** RECORDS FOR THIS EXERCISE follows **

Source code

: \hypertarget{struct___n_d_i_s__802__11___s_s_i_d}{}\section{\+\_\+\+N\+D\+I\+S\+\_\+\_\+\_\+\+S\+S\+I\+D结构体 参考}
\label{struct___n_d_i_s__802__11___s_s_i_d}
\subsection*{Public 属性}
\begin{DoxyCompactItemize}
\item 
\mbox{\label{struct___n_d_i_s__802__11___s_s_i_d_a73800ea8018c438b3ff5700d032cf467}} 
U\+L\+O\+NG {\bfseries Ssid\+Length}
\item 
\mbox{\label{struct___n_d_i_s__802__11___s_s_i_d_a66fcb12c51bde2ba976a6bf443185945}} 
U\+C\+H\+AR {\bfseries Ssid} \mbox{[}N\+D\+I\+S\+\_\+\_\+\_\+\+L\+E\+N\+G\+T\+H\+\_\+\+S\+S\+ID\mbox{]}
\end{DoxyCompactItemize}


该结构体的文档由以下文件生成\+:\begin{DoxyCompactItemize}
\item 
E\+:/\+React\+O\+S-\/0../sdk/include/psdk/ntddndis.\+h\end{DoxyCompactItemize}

** End of RECORDS FOR THIS EXERCISE **

Across all the material above, work out how many lines hold the word "Ssid", and answer with that number only.

=== RESULT OF THE EXERCISE ===
2